Rinia Park (literally "Youth Park", Parku Rinia) is the central public park of Tirana, Albania. Built in 1950 during the communist era, it covers an area of 2.98 ha.

==Geography==
The park, 500 m from the central square, is bordered by Dëshmorët e Kombit Boulevard to the east, Bulevardi Gjergi Fishta and Bajram Curri Boulevard to the south, Rruga Ibrahim Rugova (former "Deshmoret e 4 Shkurtit") to the west and Rruga Myslym Shyri to the north. Immediately to the north is the Teatri i Kukullave and the Orthodox Cathedral. The Taivani Center and water fountain are located on the western perimeter of the park.

==History==
Rinia Park was built in 1950 as part of a major urban development program which developed after World War II. It was initially a pleasant family park where inhabitants of Tirana could take their children.
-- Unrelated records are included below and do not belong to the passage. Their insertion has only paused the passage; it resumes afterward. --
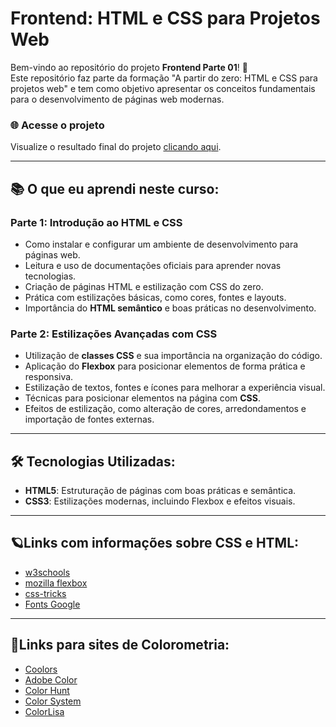 # Frontend: HTML e CSS para Projetos Web

Bem-vindo ao repositório do projeto **Frontend Parte 01**! 🎉  
Este repositório faz parte da formação "A partir do zero: HTML e CSS para projetos web" e tem como objetivo apresentar os conceitos fundamentais para o desenvolvimento de páginas web modernas.

### 🌐 Acesse o projeto
Visualize o resultado final do projeto [clicando aqui](https://fabiobatistapinheiro.github.io/frontend_parte_01/).

---

## 📚 O que eu aprendi neste curso:
### Parte 1: Introdução ao HTML e CSS
- Como instalar e configurar um ambiente de desenvolvimento para páginas web.
- Leitura e uso de documentações oficiais para aprender novas tecnologias.
- Criação de páginas HTML e estilização com CSS do zero.
- Prática com estilizações básicas, como cores, fontes e layouts.
- Importância do **HTML semântico** e boas práticas no desenvolvimento.

### Parte 2: Estilizações Avançadas com CSS
- Utilização de **classes CSS** e sua importância na organização do código.
- Aplicação do **Flexbox** para posicionar elementos de forma prática e responsiva.
- Estilização de textos, fontes e ícones para melhorar a experiência visual.
- Técnicas para posicionar elementos na página com **CSS**.
- Efeitos de estilização, como alteração de cores, arredondamentos e importação de fontes externas.

---

## 🛠️ Tecnologias Utilizadas:
- **HTML5**: Estruturação de páginas com boas práticas e semântica.
- **CSS3**: Estilizações modernas, incluindo Flexbox e efeitos visuais.

---

## 🪐Links com informações sobre CSS e HTML:

- [w3schools](https://www.w3schools.com/html/default.asp)
- [mozilla flexbox](https://developer.mozilla.org/en-US/docs/Web/CSS/box-sizing)
- [css-tricks](https://css-tricks.com/snippets/css/a-guide-to-flexbox/)
- [Fonts Google](https://fonts.google.com/)

---

## 🌈Links para sites de Colorometria:
- [Coolors](https://coolors.co/)
- [Adobe Color](https://color.adobe.com/pt/create/color-wheel)
- [Color Hunt](https://colorhunt.co/)
- [Color System](https://m3.material.io/styles/color/system/overview)
- [ColorLisa](https://colorlisa.com/)




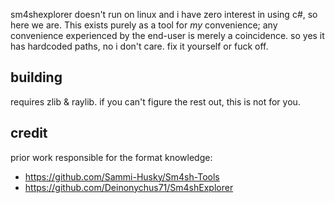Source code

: sm4shexplorer doesn't run on linux and i have zero interest in using c#, so here we are. This exists purely as a tool for *my* convenience; any convenience experienced by the end-user is merely a coincidence. so yes it has hardcoded paths, no i don't care. fix it yourself or fuck off.

## building
requires zlib & raylib. if you can't figure the rest out, this is not for you.

## credit
prior work responsible for the format knowledge:
  * https://github.com/Sammi-Husky/Sm4sh-Tools
  * https://github.com/Deinonychus71/Sm4shExplorer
It was a relatively free space for youth of Tirana, while standing right in front of the communist "Block" across the Lana River, thus it started to be called ironically "Taiwan". Later a complex of cafés and restaurants was erected.

In 1991, after the end of communism, illegal buildings sprang up all around the park; most of these buildings were kiosks, bars and restaurants, and the park became notorious as a hang-out for the kingpins of Tirana's underworld. During the city's cleanup in 2000, these buildings were razed and the park was replanted. All in all, some 130 buildings were demolished and over 45000 m3 of waste removed.

==Taivani==

Rinia Park's main landmark is a white, terraced building on its western edge, which houses cafés, restaurants, the Regency Casino (one of only a few legally operating in Tirana), fountains, and a bowling lane in the basement, and which, because of its peculiar architecture, has been likened to a typical James Bond film villain's den or described as spider-shaped. After an old nickname for the park, one of the restaurants (Taivani Bar & Grill) as well as the entire center (Taivani Center) is known as the Taivani.

==Summer Festival==
Every year on March 14, the people of Tirana and Albania have the Summer Festival, their largest pagan festival which is intended to celebrate the end of winter, the rebirth of nature and a rejuvenation of spirit amongst the Albanians. Although the epicentre of this festival is in Shkumbin (Elbasan), the festival is widely celebrated in Tirana and as far afield as the Arbëresh colonies in Italy. In Tirana many festivities are organized including a city marathon and are generally performed between 9 am and 9 pm. In Rinia Park, a circus show is put on the evenings and is packed with circus performers, acrobats, magicians, and people celebrating the festival.